There haven't been any fireworks around my area lately so I don't think it is that. It's very confusing.


----------



## Sled dog hotel

km1617 said:


> Why is my dog so scared to go for a walk all of a sudden?
> My dog is 2 years old and goes for a walk twice a day. Recently, however, iv noticed some strange behaviour. My dog gets very excited to go for a walk but the minute we open the front door, he puts his tail between his legs, ears back and refuses to come out of the driveway. This usually happens at his evening walks, he tends to walk fine with my mum in the mornings. He just won't budge and drags his heels to the floor and runs back towards the house again. This is becoming extremely frustrating for us as now he does his business in the garden and is not getting enough exercise. He is normally energetic in the house, but no longer walks. He seems to start shaking and stop when he hears loud noises/cars going past. He also will not respond to positive encouragement or treats. Has anyone experienced this before, and if so what did you do to turn this around? :confused1::confused1::confused1:


Have you had him since a pup, only ask as if he is a recent older rescue it may be something to do with nights drawing in and darkness frorm a previous life.

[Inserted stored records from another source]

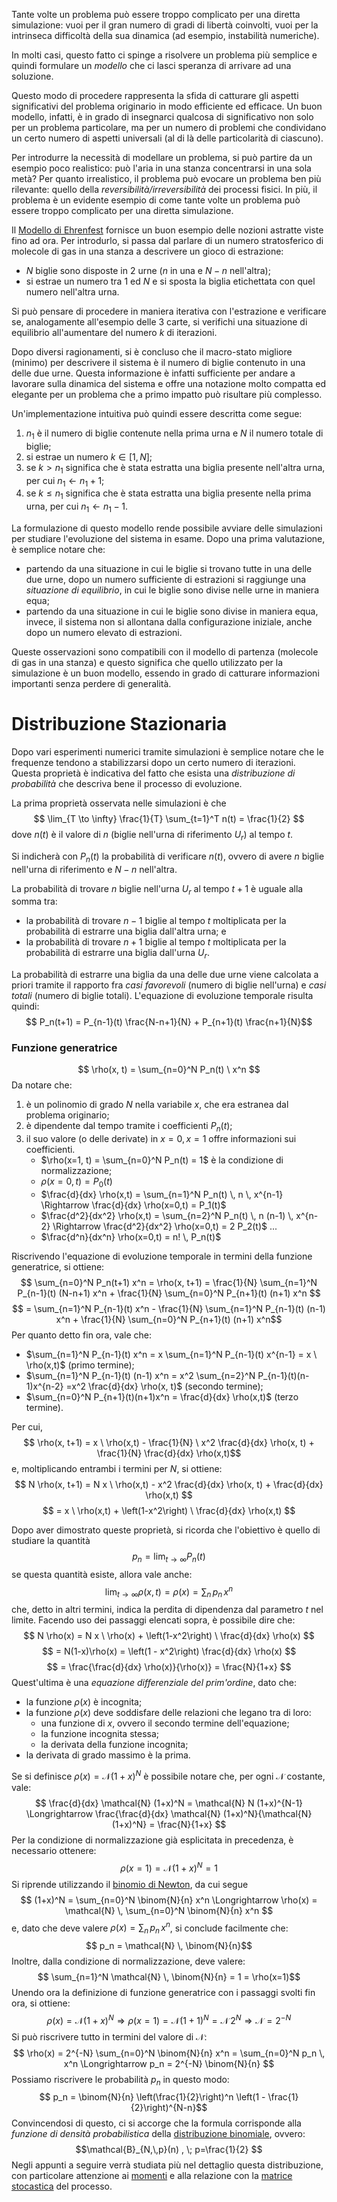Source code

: Tante volte un problema può essere troppo complicato per una diretta simulazione: vuoi per il gran numero di gradi di libertà coinvolti, vuoi per la intrinseca difficoltà della sua dinamica (ad esempio, instabilità numeriche).

In molti casi, questo fatto ci spinge a risolvere un problema più semplice e quindi formulare un _modello_ che ci lasci speranza di arrivare ad una soluzione.

Questo modo di procedere rappresenta la sfida di catturare gli aspetti significativi del problema originario in modo efficiente ed efficace. Un buon modello, infatti, è in grado di insegnarci qualcosa di significativo non solo per un problema particolare, ma per un numero di problemi che condividano un certo numero di aspetti universali (al di là delle particolarità di ciascuno).

Per introdurre la necessità di modellare un problema, si può partire da un esempio poco realistico: può l'aria in una stanza concentrarsi in una sola metà? Per quanto irrealistico, il problema può evocare un problema ben più rilevante: quello della _reversibilità/irreversibilità_ dei processi fisici. In più, il problema è un evidente esempio di come tante volte un problema può essere troppo complicato per una diretta simulazione.

Il [Modello di Ehrenfest](https://it.wikipedia.org/wiki/Modello_di_Ehrenfest) fornisce un buon esempio delle nozioni astratte viste fino ad ora.
Per introdurlo, si passa dal parlare di un numero stratosferico di molecole di gas in una stanza a descrivere un gioco di estrazione:
- $N$ biglie sono disposte in $2$ urne ($n$ in una e $N-n$ nell'altra);
- si estrae un numero tra $1$ ed $N$ e si sposta la biglia etichettata con quel numero nell'altra urna.

Si può pensare di procedere in maniera iterativa con l'estrazione e verificare se, analogamente all'esempio delle $3$ carte, si verifichi una situazione di equilibrio all'aumentare del numero $k$ di iterazioni.

Dopo diversi ragionamenti, si è concluso che il macro-stato migliore (minimo) per descrivere il sistema è il numero di biglie contenuto in una delle due urne.
Questa informazione è infatti sufficiente per andare a lavorare sulla dinamica del sistema e offre una notazione molto compatta ed elegante per un problema che a primo impatto può risultare più complesso.

Un'implementazione intuitiva può quindi essere descritta come segue:
1. $n_1$ è il numero di biglie contenute nella prima urna e $N$ il numero totale di biglie;
2. si estrae un numero $k \in [1, N]$;
3. se $k > n_1$ significa che è stata estratta una biglia presente nell'altra urna, per cui $n_1 \leftarrow n_1 + 1$;
4. se $k \leq n_1$ significa che è stata estratta una biglia presente nella prima urna, per cui $n_1 \leftarrow n_1 - 1$.

La formulazione di questo modello rende possibile avviare delle simulazioni per studiare l'evoluzione del sistema in esame. Dopo una prima valutazione, è semplice notare che:
- partendo da una situazione in cui le biglie si trovano tutte in una delle due urne, dopo un numero sufficiente di estrazioni si raggiunge una _situazione di equilibrio_, in cui le biglie sono divise nelle urne in maniera equa;
- partendo da una situazione in cui le biglie sono divise in maniera equa, invece, il sistema non si allontana dalla configurazione iniziale, anche dopo un numero elevato di estrazioni.

Queste osservazioni sono compatibili con il modello di partenza (molecole di gas in una stanza) e questo significa che quello utilizzato per la simulazione è un buon modello, essendo in grado di catturare informazioni importanti senza perdere di generalità.

# Distribuzione Stazionaria

Dopo vari esperimenti numerici tramite simulazioni è semplice notare che le frequenze tendono a stabilizzarsi dopo un certo numero di iterazioni. Questa proprietà è indicativa del fatto che esista una _distribuzione di probabilità_ che descriva bene il processo di evoluzione.

La prima proprietà osservata nelle simulazioni è che
$$ \lim_{T \to \infty} \frac{1}{T} \sum_{t=1}^T n(t) = \frac{1}{2} $$
dove $n(t)$ è il valore di $n$ (biglie nell'urna di riferimento $U_r$) al tempo $t$.

Si indicherà con $P_n(t)$ la probabilità di verificare $n(t)$, ovvero di avere $n$ biglie nell'urna di riferimento e $N-n$ nell'altra. 

La probabilità di trovare $n$ biglie nell'urna $U_r$ al tempo $t+1$ è uguale alla somma tra: 
- la probabilità di trovare $n-1$ biglie al tempo $t$ moltiplicata per la probabilità di estrarre una biglia dall'altra urna; e
- la probabilità di trovare $n+1$ biglie al tempo $t$ moltiplicata per la probabilità di estrarre una biglia dall'urna $U_r$.

La probabilità di estrarre una biglia da una delle due urne viene calcolata a priori tramite il rapporto fra _casi favorevoli_ (numero di biglie nell'urna) e _casi totali_ (numero di biglie totali).
L'equazione di evoluzione temporale risulta quindi:
$$ P_n(t+1) = P_{n-1}(t) \frac{N-n+1}{N} + P_{n+1}(t) \frac{n+1}{N}$$
### Funzione generatrice
$$ \rho(x, t) = \sum_{n=0}^N P_n(t) \ x^n $$
Da notare che:
1. è un polinomio di grado $N$ nella variabile $x$, che era estranea dal problema originario;
2. è dipendente dal tempo tramite i coefficienti $P_n(t)$;
3. il suo valore (o delle derivate) in $x=0, x=1$ offre informazioni sui coefficienti.
	- $\rho(x=1, t) = \sum_{n=0}^N P_n(t) = 1$ è la condizione di normalizzazione;
	- $\rho(x=0, t) = P_0(t)$ 
	- $\frac{d}{dx} \rho(x,t) = \sum_{n=1}^N P_n(t) \, n \, x^{n-1} \Rightarrow \frac{d}{dx} \rho(x=0,t) = P_1(t)$ 
	- $\frac{d^2}{dx^2} \rho(x,t) = \sum_{n=2}^N P_n(t) \, n (n-1) \, x^{n-2} \Rightarrow \frac{d^2}{dx^2} \rho(x=0,t) = 2 P_2(t)$ 
		...
	- $\frac{d^n}{dx^n} \rho(x=0,t) = n! \, P_n(t)$ 

Riscrivendo l'equazione di evoluzione temporale in termini della funzione generatrice, si ottiene:
$$ \sum_{n=0}^N P_n(t+1) x^n = \rho(x, t+1) = \frac{1}{N} \sum_{n=1}^N P_{n-1}(t) (N-n+1) x^n + \frac{1}{N} \sum_{n=0}^N P_{n+1}(t) (n+1) x^n $$
$$ = \sum_{n=1}^N P_{n-1}(t) x^n - \frac{1}{N} \sum_{n=1}^N P_{n-1}(t) (n-1) x^n + \frac{1}{N} \sum_{n=0}^N P_{n+1}(t) (n+1) x^n$$
Per quanto detto fin ora, vale che:
- $\sum_{n=1}^N P_{n-1}(t) x^n = x \sum_{n=1}^N P_{n-1}(t) x^{n-1} = x \ \rho(x,t)$  (primo termine); 
- $\sum_{n=1}^N P_{n-1}(t) (n-1) x^n = x^2 \sum_{n=2}^N P_{n-1}(t)(n-1)x^{n-2} =x^2 \frac{d}{dx} \rho(x, t)$  (secondo termine);
- $\sum_{n=0}^N P_{n+1}(t)(n+1)x^n = \frac{d}{dx} \rho(x,t)$  (terzo termine).

Per cui, $$ \rho(x, t+1) = x \ \rho(x,t) - \frac{1}{N} \ x^2 \frac{d}{dx} \rho(x, t) + \frac{1}{N} \frac{d}{dx} \rho(x,t)$$
e, moltiplicando entrambi i termini per $N$, si ottiene:
$$ N \rho(x, t+1) = N x \ \rho(x,t) - x^2 \frac{d}{dx} \rho(x, t) + \frac{d}{dx} \rho(x,t) $$
$$ = x \ \rho(x,t) + \left(1-x^2\right) \ \frac{d}{dx} \rho(x,t) $$

Dopo aver dimostrato queste proprietà, si ricorda che l'obiettivo è quello di studiare la quantità $$ p_n = \lim_{t \to \infty}{P_n(t)} $$se questa quantità esiste, allora vale anche: $$ \lim_{t \to \infty}{\rho(x, t)} = \rho(x) = \sum_n \, p_n \, x^n$$che, detto in altri termini, indica la perdita di dipendenza dal parametro $t$ nel limite.
Facendo uso dei passaggi elencati sopra, è possibile dire che:
$$ N \rho(x) = N x \ \rho(x) + \left(1-x^2\right) \ \frac{d}{dx} \rho(x) $$
$$ = N(1-x)\rho(x) = \left(1 - x^2\right) \frac{d}{dx} \rho(x) $$
$$ = \frac{\frac{d}{dx} \rho(x)}{\rho(x)} = \frac{N}{1+x} $$
Quest'ultima è una _equazione differenziale del prim'ordine_, dato che:
- la funzione $\rho(x)$ è incognita;
- la funzione $\rho(x)$ deve soddisfare delle relazioni che legano tra di loro:
	- una funzione di $x$, ovvero il secondo termine dell'equazione;
	- la funzione incognita stessa;
	- la derivata della funzione incognita;
- la derivata di grado massimo è la prima.

Se si definisce $\rho(x) = \mathcal{N} (1+x)^N$ è possibile notare che, per ogni $\mathcal{N}$ costante, vale:
$$ \frac{d}{dx} \mathcal{N} (1+x)^N = \mathcal{N} N (1+x)^{N-1} \Longrightarrow 
 \frac{\frac{d}{dx} \mathcal{N} (1+x)^N}{\mathcal{N} (1+x)^N} = \frac{N}{1+x} $$
Per la condizione di normalizzazione già esplicitata in precedenza, è necessario ottenere: $$ \rho(x=1) = \mathcal{N} (1+x)^N = 1 $$Si riprende utilizzando il [binomio di Newton](https://it.wikipedia.org/wiki/Teorema_binomiale), da cui segue
$$ (1+x)^N = \sum_{n=0}^N \binom{N}{n} x^n \Longrightarrow \rho(x) = \mathcal{N} \, \sum_{n=0}^N \binom{N}{n} x^n $$
e, dato che deve valere $\rho(x) = \sum_n \, p_n \, x^n$, si conclude facilmente che:
$$ p_n = \mathcal{N} \, \binom{N}{n}$$
Inoltre, dalla condizione di normalizzazione, deve valere:
$$ \sum_{n=1}^N \mathcal{N} \, \binom{N}{n} = 1 = \rho(x=1)$$
Unendo ora la definizione di funzione generatrice con i passaggi svolti fin ora, si ottiene:
$$ \rho(x) = \mathcal{N} (1+x)^N \Longrightarrow \rho(x=1) = \mathcal{N}(1+1)^N = \mathcal{N} \, 2^N \Longrightarrow \mathcal{N} = 2^{-N}$$
Si può riscrivere tutto in termini del valore di $\mathcal{N}$:
$$ \rho(x) = 2^{-N} \sum_{n=0}^N \binom{N}{n} x^n = \sum_{n=0}^N p_n \, x^n 
\Longrightarrow p_n = 2^{-N} \binom{N}{n} $$
Possiamo riscrivere le probabilità $p_n$ in questo modo:
$$ p_n = \binom{N}{n} \left(\frac{1}{2}\right)^n \left(1 - \frac{1}{2}\right)^{N-n}$$
Convincendosi di questo, ci si accorge che la formula corrisponde alla _funzione di densità probabilistica_ della [distribuzione binomiale](https://it.wikipedia.org/wiki/Distribuzione_binomiale), ovvero:
$$\mathcal{B}_{N,\,p}(n) , \; p=\frac{1}{2} $$
Negli appunti a seguire verrà studiata più nel dettaglio questa distribuzione, con particolare attenzione ai [momenti](https://it.wikipedia.org/wiki/Momento_(probabilit%C3%A0)) e alla relazione con la [matrice stocastica](https://it.wikipedia.org/wiki/Matrice_stocastica) del processo.

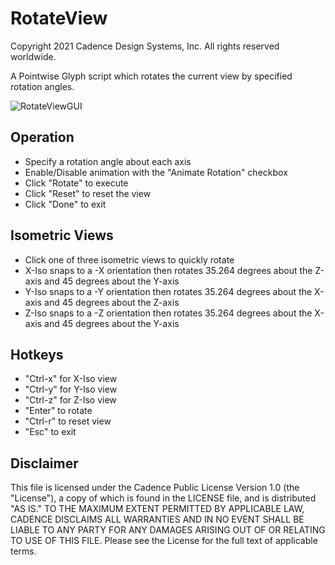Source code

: # RotateView
Copyright 2021 Cadence Design Systems, Inc. All rights reserved worldwide.

A Pointwise Glyph script which rotates the current view by specified rotation angles.

![RotateViewGUI](https://raw.github.com/pointwise/RotateView/master/ScriptImage.PNG)

## Operation 
 - Specify a rotation angle about each axis
 - Enable/Disable animation with the "Animate Rotation" checkbox
 - Click "Rotate" to execute
 - Click "Reset" to reset the view
 - Click "Done" to exit

## Isometric Views
 - Click one of three isometric views to quickly rotate
 - X-Iso snaps to a -X orientation then rotates 35.264 degrees about the Z-axis and 45 degrees about the Y-axis
 - Y-Iso snaps to a -Y orientation then rotates 35.264 degrees about the X-axis and 45 degrees about the Z-axis
 - Z-Iso snaps to a -Z orientation then rotates 35.264 degrees about the X-axis and 45 degrees about the Y-axis

## Hotkeys
 - "Ctrl-x" for X-Iso view
 - "Ctrl-y" for Y-Iso view
 - "Ctrl-z" for Z-Iso view
 - "Enter" to rotate
 - "Ctrl-r" to reset view
 - "Esc" to exit

## Disclaimer
This file is licensed under the Cadence Public License Version 1.0 (the "License"), a copy of which is found in the LICENSE file, and is distributed "AS IS." 
TO THE MAXIMUM EXTENT PERMITTED BY APPLICABLE LAW, CADENCE DISCLAIMS ALL WARRANTIES AND IN NO EVENT SHALL BE LIABLE TO ANY PARTY FOR ANY DAMAGES ARISING OUT OF OR RELATING TO USE OF THIS FILE. 
Please see the License for the full text of applicable terms.
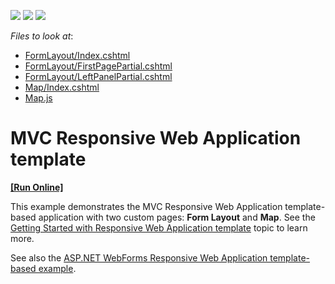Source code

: <!-- default badges list -->
![](https://img.shields.io/endpoint?url=https://codecentral.devexpress.com/api/v1/VersionRange/163389368/18.2.4%2B)
[![](https://img.shields.io/badge/Open_in_DevExpress_Support_Center-FF7200?style=flat-square&logo=DevExpress&logoColor=white)](https://supportcenter.devexpress.com/ticket/details/T830482)
[![](https://img.shields.io/badge/📖_How_to_use_DevExpress_Examples-e9f6fc?style=flat-square)](https://docs.devexpress.com/GeneralInformation/403183)
<!-- default badges end -->
<!-- default file list -->
*Files to look at*:

* [FormLayout/Index.cshtml](./CS/MvcResponsiveWebApplication/Views/FormLayout/Index.cshtml)
* [FormLayout/FirstPagePartial.cshtml](./CS/MvcResponsiveWebApplication/Views/FormLayout/FirstPagePartial.cshtml)
* [FormLayout/LeftPanelPartial.cshtml](./CS/MvcResponsiveWebApplication/Views/FormLayout/LeftPanelPartial.cshtml)
* [Map/Index.cshtml](./CS/MvcResponsiveWebApplication/Views/Map/Index.cshtml)
* [Map.js](./CS/MvcResponsiveWebApplication/Content/Map.js)
<!-- default file list end -->

# MVC Responsive Web Application template
<!-- run online -->
**[[Run Online]](https://codecentral.devexpress.com/163389368/)**
<!-- run online end -->

This example demonstrates the MVC Responsive Web Application template-based application with two custom pages: **Form Layout** and **Map**. See the [Getting Started with Responsive Web Application template](https://docs.devexpress.com/AspNet/120713/what's-installed/visual-studio-integration/template-gallery/responsive-web-application-template) topic to learn more.

See also the [ASP.NET WebForms Responsive Web Application template-based example](https://github.com/DevExpress-Examples/Custom-Responsive-Web-Application).
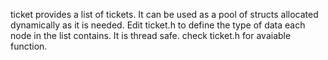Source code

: ticket provides a list of tickets. It can be used as a pool of structs
allocated dynamically as it is needed. Edit ticket.h to define the type of
data each node in the list contains. It is thread safe. check ticket.h for
avaiable function.
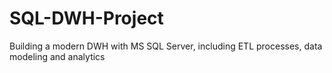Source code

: # SQL-DWH-Project
Building a modern DWH with MS SQL Server, including ETL processes, data modeling and analytics
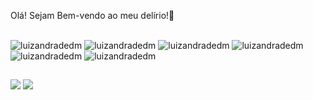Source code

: Olá! Sejam Bem-vendo ao meu delírio!🤯
<div estilo="exibição: inline_block"><br>
 <img alinhar="centro" alt="luizandradedm"alta="10" largura="10" src="https://img.icons8.com/?size=100&id=49190&formato=png&color=000000">
 <img alinhar="centro" alt="luizandradedm"alta="10" largura="10" src="https://img.icons8.com/?size=100&id=0tpqgxISselU&formato=png&color=000000">
 <img alinhar="centro" alt="luizandradedm"alta="10" largura="10" src="https://img.icons8.com/?size=100&id=YWDsCjL0c2qv&formato=png&color=000000">
<img alinhar="centro" alt="luizandradedm"alta="10" largura="10" src="https://img.icons8.com/?size=100&id=PXTY4q2Sq2lG&formato=png&color=000000">
<img alinhar="centro" alt="luizandradedm"alta="10" largura="10" src="https://img.icons8.com/?size=100&id=13441&formato=png&color=000000">  
<img alinhar="centro" alt="luizandradedm"alta="10" largura="10" src="https://img.icons8.com/?size=100&id=vFFJFfHoOHvj&formato=png&color=000000">  
</div>

##

  <a href="https://instagram.com/luizandradedm" alvo="_em branco"><img src="https://img.shields.io/badge/-Instagram-%23E4405F?style=for-the-badge&logo=instagram&logoColor=white" alvo="_em branco"></a>
  <a href="https://www.linkedin.com/in/luizandradeadm/" alvo="_em branco"><img src="https://img.shields.io/badge/-LinkedIn-%230077B5?style=for-the-badge&logo=linkedin&logoColor=white" alvo="_em branco"></a> 
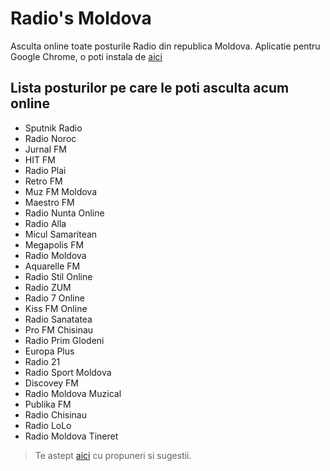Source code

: # Radio's Moldova
Asculta online toate posturile Radio din republica Moldova.
Aplicatie pentru Google Chrome, o poti instala de [aici](https://chrome.google.com/webstore/detail/radios-moldova/hhepcbepkfgppibjhlncbinbkmigjjbf)

## Lista posturilor pe care le poti asculta acum online
* Sputnik Radio
* Radio Noroc
* Jurnal FM
* HIT FM
* Radio Plai
* Retro FM
* Muz FM Moldova
* Maestro FM
* Radio Nunta Online
* Radio Alla
* Micul Samaritean
* Megapolis FM
* Radio Moldova
* Aquarelle FM
* Radio Stil Online
* Radio ZUM
* Radio 7 Online
* Kiss FM Online
* Radio Sanatatea
* Pro FM Chisinau
* Radio Prim Glodeni
* Europa Plus
* Radio 21
* Radio Sport Moldova
* Discovey FM
* Radio Moldova Muzical
* Publika FM
* Radio Chisinau
* Radio LoLo
* Radio Moldova Tineret

> Te astept [aici](https://github.com/wanoo21/radiosmoldova/issues) cu propuneri si sugestii.
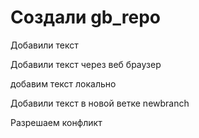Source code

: # Создали gb_repo

Добавили текст

Добавили текст через веб браузер

добавим текст локально

Добавили текст в новой ветке newbranch

Разрешаем конфликт
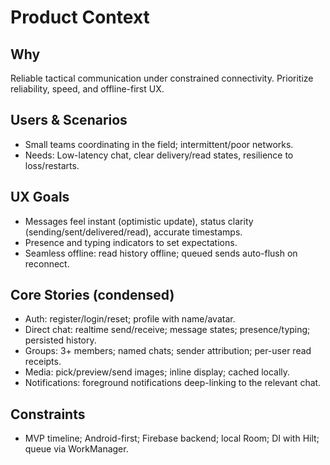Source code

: # Product Context

## Why
Reliable tactical communication under constrained connectivity. Prioritize reliability, speed, and offline-first UX.

## Users & Scenarios
- Small teams coordinating in the field; intermittent/poor networks.
- Needs: Low-latency chat, clear delivery/read states, resilience to loss/restarts.

## UX Goals
- Messages feel instant (optimistic update), status clarity (sending/sent/delivered/read), accurate timestamps.
- Presence and typing indicators to set expectations.
- Seamless offline: read history offline; queued sends auto-flush on reconnect.

## Core Stories (condensed)
- Auth: register/login/reset; profile with name/avatar.
- Direct chat: realtime send/receive; message states; presence/typing; persisted history.
- Groups: 3+ members; named chats; sender attribution; per-user read receipts.
- Media: pick/preview/send images; inline display; cached locally.
- Notifications: foreground notifications deep-linking to the relevant chat.

## Constraints
- MVP timeline; Android-first; Firebase backend; local Room; DI with Hilt; queue via WorkManager.

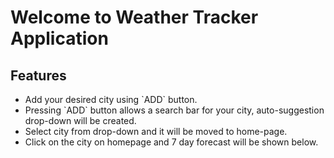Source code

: # Welcome to Weather Tracker Application

## Features

<ul>
    <li>Add your desired city using `ADD` button.</li>
    <li>Pressing `ADD` button allows a  search bar for your city, auto-suggestion drop-down will  be created.</li>
    <li>Select city from drop-down and it will be moved to home-page.</li>
    <li>Click on the city on homepage and 7 day forecast will be shown below.</li>
</ul>
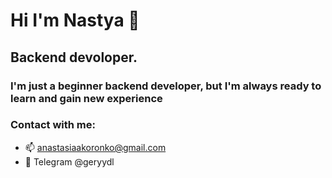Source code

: # Hi I'm Nastya 👋
## Вackend devoloper. 
### I'm just a beginner backend developer, but I'm always ready to learn and gain new experience
### Contact with me:
- 📫 anastasiaakoronko@gmail.com
- 💬 Telegram @geryydl
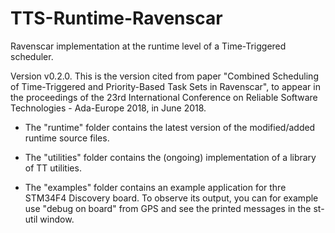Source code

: # TTS-Runtime-Ravenscar
Ravenscar implementation at the runtime level of a Time-Triggered scheduler.

Version v0.2.0.
This is the version cited from paper "Combined Scheduling of Time-Triggered and Priority-Based Task Sets in Ravenscar", to appear in the proceedings of the 23rd International Conference on Reliable Software Technologies - Ada-Europe 2018, in June 2018.

 - The "runtime" folder contains the latest version of the modified/added runtime source files.

 - The "utilities" folder contains the (ongoing) implementation of a library of TT utilities.

 - The "examples" folder contains an example application for thre STM34F4 Discovery board. To observe its output, you can for example use "debug on board" from GPS and see the printed messages in the st-util window.
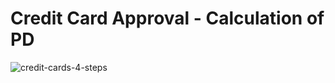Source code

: # Credit Card Approval - Calculation of PD

![credit-cards-4-steps](https://user-images.githubusercontent.com/60525865/201497267-55cbf1d0-89ca-404c-beaa-6541fe2da1eb.jpg)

If you have had him from a pup and its sudden and recent, then there must have been something I would have thought that has scared him sufficiently enough to have become phobic almost. As he seems to react to loud noises,
is there anything you can think of that may have occured. Dustbin men, road works, car backfiring, even fireworks as its getting to that time of year. 
Not being able to bribe him with treats, is a classic sign of extreme fear too they wont take food if in a stressed fearful state. Ive had the problem with one of mine and its far from an overnight quick fix.

I used DAP Dog appeasing pheromones now called Adaptil. You can get a Plug in diffuser form for the house so thats going all the time, and You can also get a Collar, you have to make sure it has close contact with the skin and is not covered by the normal collar, Failing this you can get a spray, obviously the spray isnt such continuous action you would have to keep spraying but you can even spray that on a bandana and then put it on his neck. These products emit an artificial version of the pheromone mum emits to calm and soothe pups. Works on older dogs too though. Another thing that is good for 
nervousness anxiety and even travel sickness and especially noise phobia such as storms fireworks etc. is Scullcap and valerian, its natural herbal doesnt cause drowsiness and quite safe. Dorwest is where you can get it. Using natural calmatives like these should certainly help, whilst dealing with the problem.

The usual practice for dealing with noise phobias is desensitisation. Introducing and playing the sounds to the dog, at a level he can cope with, when he is relaxing or doing something pleasureable to make a good association with the sounds.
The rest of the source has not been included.